- **Prompt**: Before anything else, copy every record below exactly as it stands.

[Records from a collection]
##########
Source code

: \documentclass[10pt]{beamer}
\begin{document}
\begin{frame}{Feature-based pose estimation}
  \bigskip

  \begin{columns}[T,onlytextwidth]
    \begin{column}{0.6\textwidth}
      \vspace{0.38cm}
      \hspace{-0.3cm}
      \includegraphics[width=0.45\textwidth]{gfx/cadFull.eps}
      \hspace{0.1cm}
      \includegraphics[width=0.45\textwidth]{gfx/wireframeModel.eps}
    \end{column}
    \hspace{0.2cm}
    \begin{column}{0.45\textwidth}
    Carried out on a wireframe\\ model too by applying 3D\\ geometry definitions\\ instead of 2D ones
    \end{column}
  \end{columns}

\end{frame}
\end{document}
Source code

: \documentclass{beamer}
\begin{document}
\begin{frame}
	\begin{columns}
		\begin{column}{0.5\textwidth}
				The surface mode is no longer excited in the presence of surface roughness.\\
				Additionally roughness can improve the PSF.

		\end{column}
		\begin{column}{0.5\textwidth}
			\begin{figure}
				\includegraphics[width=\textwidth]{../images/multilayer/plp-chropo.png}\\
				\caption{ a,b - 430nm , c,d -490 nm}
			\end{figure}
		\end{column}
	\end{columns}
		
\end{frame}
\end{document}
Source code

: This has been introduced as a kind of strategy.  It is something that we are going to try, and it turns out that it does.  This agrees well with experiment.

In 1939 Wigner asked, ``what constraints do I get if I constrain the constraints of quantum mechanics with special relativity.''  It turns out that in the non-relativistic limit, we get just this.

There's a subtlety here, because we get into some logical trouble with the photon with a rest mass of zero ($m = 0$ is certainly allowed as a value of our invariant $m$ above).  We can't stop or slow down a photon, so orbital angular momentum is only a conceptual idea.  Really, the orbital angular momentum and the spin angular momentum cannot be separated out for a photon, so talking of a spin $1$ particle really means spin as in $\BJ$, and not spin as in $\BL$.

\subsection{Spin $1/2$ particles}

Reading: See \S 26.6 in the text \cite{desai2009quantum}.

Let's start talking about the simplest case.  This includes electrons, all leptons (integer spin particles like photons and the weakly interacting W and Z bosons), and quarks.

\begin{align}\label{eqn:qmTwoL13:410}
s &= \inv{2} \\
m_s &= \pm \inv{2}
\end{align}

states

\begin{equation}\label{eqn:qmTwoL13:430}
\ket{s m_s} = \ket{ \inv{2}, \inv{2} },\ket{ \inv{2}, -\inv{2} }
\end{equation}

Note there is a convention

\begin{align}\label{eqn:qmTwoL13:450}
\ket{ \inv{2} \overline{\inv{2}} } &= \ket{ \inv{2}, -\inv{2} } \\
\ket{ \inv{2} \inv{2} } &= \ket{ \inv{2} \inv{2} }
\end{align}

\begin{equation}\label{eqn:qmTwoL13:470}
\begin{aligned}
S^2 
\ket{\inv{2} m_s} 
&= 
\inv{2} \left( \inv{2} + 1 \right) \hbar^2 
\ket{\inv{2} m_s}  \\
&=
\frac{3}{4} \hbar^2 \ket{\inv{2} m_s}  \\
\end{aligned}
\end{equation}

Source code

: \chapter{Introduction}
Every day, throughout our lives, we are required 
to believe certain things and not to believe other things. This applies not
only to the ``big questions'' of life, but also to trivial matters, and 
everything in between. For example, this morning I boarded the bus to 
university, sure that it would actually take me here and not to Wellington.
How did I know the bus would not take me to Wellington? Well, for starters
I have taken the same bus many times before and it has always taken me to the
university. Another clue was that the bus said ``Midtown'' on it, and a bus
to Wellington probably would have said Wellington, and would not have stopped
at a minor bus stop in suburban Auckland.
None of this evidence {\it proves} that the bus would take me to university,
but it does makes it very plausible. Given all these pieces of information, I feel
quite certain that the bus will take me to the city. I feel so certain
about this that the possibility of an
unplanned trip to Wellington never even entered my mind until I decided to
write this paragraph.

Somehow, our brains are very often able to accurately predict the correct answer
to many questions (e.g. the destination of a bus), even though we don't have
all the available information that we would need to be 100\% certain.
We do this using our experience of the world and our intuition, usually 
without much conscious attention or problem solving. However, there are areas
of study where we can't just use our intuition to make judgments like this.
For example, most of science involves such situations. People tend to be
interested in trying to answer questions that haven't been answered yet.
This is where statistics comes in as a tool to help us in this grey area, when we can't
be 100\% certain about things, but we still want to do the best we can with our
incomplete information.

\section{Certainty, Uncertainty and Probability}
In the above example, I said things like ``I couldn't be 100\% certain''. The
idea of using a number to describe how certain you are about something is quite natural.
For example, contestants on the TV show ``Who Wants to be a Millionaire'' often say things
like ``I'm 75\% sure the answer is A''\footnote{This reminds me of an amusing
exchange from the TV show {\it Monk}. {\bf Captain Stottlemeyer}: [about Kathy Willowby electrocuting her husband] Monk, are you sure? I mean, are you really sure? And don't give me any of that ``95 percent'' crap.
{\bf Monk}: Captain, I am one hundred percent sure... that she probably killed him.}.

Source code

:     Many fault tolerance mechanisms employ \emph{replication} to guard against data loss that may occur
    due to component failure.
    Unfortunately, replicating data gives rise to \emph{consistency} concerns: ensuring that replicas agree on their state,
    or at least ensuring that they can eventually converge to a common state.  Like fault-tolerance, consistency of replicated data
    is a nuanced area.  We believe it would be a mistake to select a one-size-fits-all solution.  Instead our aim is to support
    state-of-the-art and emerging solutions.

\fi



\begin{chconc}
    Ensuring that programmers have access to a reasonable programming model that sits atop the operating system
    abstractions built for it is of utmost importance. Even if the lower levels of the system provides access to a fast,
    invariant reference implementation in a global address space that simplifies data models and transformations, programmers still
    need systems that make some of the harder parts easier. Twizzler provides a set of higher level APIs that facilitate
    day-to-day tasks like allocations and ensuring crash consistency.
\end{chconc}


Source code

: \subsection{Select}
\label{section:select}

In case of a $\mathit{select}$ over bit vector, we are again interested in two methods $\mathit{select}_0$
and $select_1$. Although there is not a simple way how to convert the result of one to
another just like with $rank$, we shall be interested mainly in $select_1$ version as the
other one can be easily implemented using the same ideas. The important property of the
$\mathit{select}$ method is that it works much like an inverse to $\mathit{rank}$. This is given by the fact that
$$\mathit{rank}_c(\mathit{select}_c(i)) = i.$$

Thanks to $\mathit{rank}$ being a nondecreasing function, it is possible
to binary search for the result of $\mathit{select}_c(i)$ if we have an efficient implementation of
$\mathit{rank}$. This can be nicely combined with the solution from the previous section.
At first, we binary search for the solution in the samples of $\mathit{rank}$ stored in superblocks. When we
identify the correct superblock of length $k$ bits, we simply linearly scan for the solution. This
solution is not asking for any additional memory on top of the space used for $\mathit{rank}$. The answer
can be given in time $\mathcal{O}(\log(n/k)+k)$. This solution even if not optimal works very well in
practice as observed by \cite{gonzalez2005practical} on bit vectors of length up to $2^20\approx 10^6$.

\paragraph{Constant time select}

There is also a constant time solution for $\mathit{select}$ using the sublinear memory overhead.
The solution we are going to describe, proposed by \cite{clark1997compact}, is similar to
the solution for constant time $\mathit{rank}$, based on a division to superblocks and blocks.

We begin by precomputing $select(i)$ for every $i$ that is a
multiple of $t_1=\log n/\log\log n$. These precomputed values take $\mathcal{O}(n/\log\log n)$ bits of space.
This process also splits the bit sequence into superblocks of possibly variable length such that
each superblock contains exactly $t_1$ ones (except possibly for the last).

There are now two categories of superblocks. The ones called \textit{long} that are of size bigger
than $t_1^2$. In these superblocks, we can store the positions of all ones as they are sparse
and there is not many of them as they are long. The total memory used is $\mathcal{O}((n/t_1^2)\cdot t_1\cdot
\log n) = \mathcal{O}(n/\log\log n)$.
##########
- **Completed task**:
Source code

: \documentclass[10pt]{beamer}
\begin{document}
\begin{frame}{Feature-based pose estimation}
  \bigskip

  \begin{columns}[T,onlytextwidth]
    \begin{column}{0.6\textwidth}
      \vspace{0.38cm}
      \hspace{-0.3cm}
      \includegraphics[width=0.45\textwidth]{gfx/cadFull.eps}
      \hspace{0.1cm}
      \includegraphics[width=0.45\textwidth]{gfx/wireframeModel.eps}
    \end{column}
    \hspace{0.2cm}
    \begin{column}{0.45\textwidth}
    Carried out on a wireframe\\ model too by applying 3D\\ geometry definitions\\ instead of 2D ones
    \end{column}
  \end{columns}

\end{frame}
\end{document}
Source code

: \documentclass{beamer}
\begin{document}
\begin{frame}
	\begin{columns}
		\begin{column}{0.5\textwidth}
				The surface mode is no longer excited in the presence of surface roughness.\\
				Additionally roughness can improve the PSF.

		\end{column}
		\begin{column}{0.5\textwidth}
			\begin{figure}
				\includegraphics[width=\textwidth]{../images/multilayer/plp-chropo.png}\\
				\caption{ a,b - 430nm , c,d -490 nm}
			\end{figure}
		\end{column}
	\end{columns}
		
\end{frame}
\end{document}
Source code

: This has been introduced as a kind of strategy.  It is something that we are going to try, and it turns out that it does.  This agrees well with experiment.

In 1939 Wigner asked, ``what constraints do I get if I constrain the constraints of quantum mechanics with special relativity.''  It turns out that in the non-relativistic limit, we get just this.

There's a subtlety here, because we get into some logical trouble with the photon with a rest mass of zero ($m = 0$ is certainly allowed as a value of our invariant $m$ above).  We can't stop or slow down a photon, so orbital angular momentum is only a conceptual idea.  Really, the orbital angular momentum and the spin angular momentum cannot be separated out for a photon, so talking of a spin $1$ particle really means spin as in $\BJ$, and not spin as in $\BL$.

\subsection{Spin $1/2$ particles}

Reading: See \S 26.6 in the text \cite{desai2009quantum}.

Let's start talking about the simplest case.  This includes electrons, all leptons (integer spin particles like photons and the weakly interacting W and Z bosons), and quarks.

\begin{align}\label{eqn:qmTwoL13:410}
s &= \inv{2} \\
m_s &= \pm \inv{2}
\end{align}

states

\begin{equation}\label{eqn:qmTwoL13:430}
\ket{s m_s} = \ket{ \inv{2}, \inv{2} },\ket{ \inv{2}, -\inv{2} }
\end{equation}

Note there is a convention

\begin{align}\label{eqn:qmTwoL13:450}
\ket{ \inv{2} \overline{\inv{2}} } &= \ket{ \inv{2}, -\inv{2} } \\
\ket{ \inv{2} \inv{2} } &= \ket{ \inv{2} \inv{2} }
\end{align}

\begin{equation}\label{eqn:qmTwoL13:470}
\begin{aligned}
S^2 
\ket{\inv{2} m_s} 
&= 
\inv{2} \left( \inv{2} + 1 \right) \hbar^2 
\ket{\inv{2} m_s}  \\
&=
\frac{3}{4} \hbar^2 \ket{\inv{2} m_s}  \\
\end{aligned}
\end{equation}

Source code

: \chapter{Introduction}
Every day, throughout our lives, we are required 
to believe certain things and not to believe other things. This applies not
only to the ``big questions'' of life, but also to trivial matters, and 
everything in between. For example, this morning I boarded the bus to 
university, sure that it would actually take me here and not to Wellington.
How did I know the bus would not take me to Wellington? Well, for starters
I have taken the same bus many times before and it has always taken me to the
university. Another clue was that the bus said ``Midtown'' on it, and a bus
to Wellington probably would have said Wellington, and would not have stopped
at a minor bus stop in suburban Auckland.
None of this evidence {\it proves} that the bus would take me to university,
but it does makes it very plausible. Given all these pieces of information, I feel
quite certain that the bus will take me to the city. I feel so certain
about this that the possibility of an
unplanned trip to Wellington never even entered my mind until I decided to
write this paragraph.

Somehow, our brains are very often able to accurately predict the correct answer
to many questions (e.g. the destination of a bus), even though we don't have
all the available information that we would need to be 100\% certain.
We do this using our experience of the world and our intuition, usually 
without much conscious attention or problem solving. However, there are areas
of study where we can't just use our intuition to make judgments like this.
For example, most of science involves such situations. People tend to be
interested in trying to answer questions that haven't been answered yet.
This is where statistics comes in as a tool to help us in this grey area, when we can't
be 100\% certain about things, but we still want to do the best we can with our
incomplete information.

\section{Certainty, Uncertainty and Probability}
In the above example, I said things like ``I couldn't be 100\% certain''. The
idea of using a number to describe how certain you are about something is quite natural.
For example, contestants on the TV show ``Who Wants to be a Millionaire'' often say things
like ``I'm 75\% sure the answer is A''\footnote{This reminds me of an amusing
exchange from the TV show {\it Monk}. {\bf Captain Stottlemeyer}: [about Kathy Willowby electrocuting her husband] Monk, are you sure? I mean, are you really sure? And don't give me any of that ``95 percent'' crap.
{\bf Monk}: Captain, I am one hundred percent sure... that she probably killed him.}.

Source code

:     Many fault tolerance mechanisms employ \emph{replication} to guard against data loss that may occur
    due to component failure.
    Unfortunately, replicating data gives rise to \emph{consistency} concerns: ensuring that replicas agree on their state,
    or at least ensuring that they can eventually converge to a common state.  Like fault-tolerance, consistency of replicated data
    is a nuanced area.  We believe it would be a mistake to select a one-size-fits-all solution.  Instead our aim is to support
    state-of-the-art and emerging solutions.

\fi



\begin{chconc}
    Ensuring that programmers have access to a reasonable programming model that sits atop the operating system
    abstractions built for it is of utmost importance. Even if the lower levels of the system provides access to a fast,
    invariant reference implementation in a global address space that simplifies data models and transformations, programmers still
    need systems that make some of the harder parts easier. Twizzler provides a set of higher level APIs that facilitate
    day-to-day tasks like allocations and ensuring crash consistency.
\end{chconc}


Source code

: \subsection{Select}
\label{section:select}

In case of a $\mathit{select}$ over bit vector, we are again interested in two methods $\mathit{select}_0$
and $select_1$. Although there is not a simple way how to convert the result of one to
another just like with $rank$, we shall be interested mainly in $select_1$ version as the
other one can be easily implemented using the same ideas. The important property of the
$\mathit{select}$ method is that it works much like an inverse to $\mathit{rank}$. This is given by the fact that
$$\mathit{rank}_c(\mathit{select}_c(i)) = i.$$

Thanks to $\mathit{rank}$ being a nondecreasing function, it is possible
to binary search for the result of $\mathit{select}_c(i)$ if we have an efficient implementation of
$\mathit{rank}$. This can be nicely combined with the solution from the previous section.
At first, we binary search for the solution in the samples of $\mathit{rank}$ stored in superblocks. When we
identify the correct superblock of length $k$ bits, we simply linearly scan for the solution. This
solution is not asking for any additional memory on top of the space used for $\mathit{rank}$. The answer
can be given in time $\mathcal{O}(\log(n/k)+k)$. This solution even if not optimal works very well in
practice as observed by \cite{gonzalez2005practical} on bit vectors of length up to $2^20\approx 10^6$.

\paragraph{Constant time select}

There is also a constant time solution for $\mathit{select}$ using the sublinear memory overhead.
The solution we are going to describe, proposed by \cite{clark1997compact}, is similar to
the solution for constant time $\mathit{rank}$, based on a division to superblocks and blocks.

We begin by precomputing $select(i)$ for every $i$ that is a
multiple of $t_1=\log n/\log\log n$. These precomputed values take $\mathcal{O}(n/\log\log n)$ bits of space.
This process also splits the bit sequence into superblocks of possibly variable length such that
each superblock contains exactly $t_1$ ones (except possibly for the last).

There are now two categories of superblocks. The ones called \textit{long} that are of size bigger
than $t_1^2$. In these superblocks, we can store the positions of all ones as they are sparse
and there is not many of them as they are long. The total memory used is $\mathcal{O}((n/t_1^2)\cdot t_1\cdot
\log n) = \mathcal{O}(n/\log\log n)$.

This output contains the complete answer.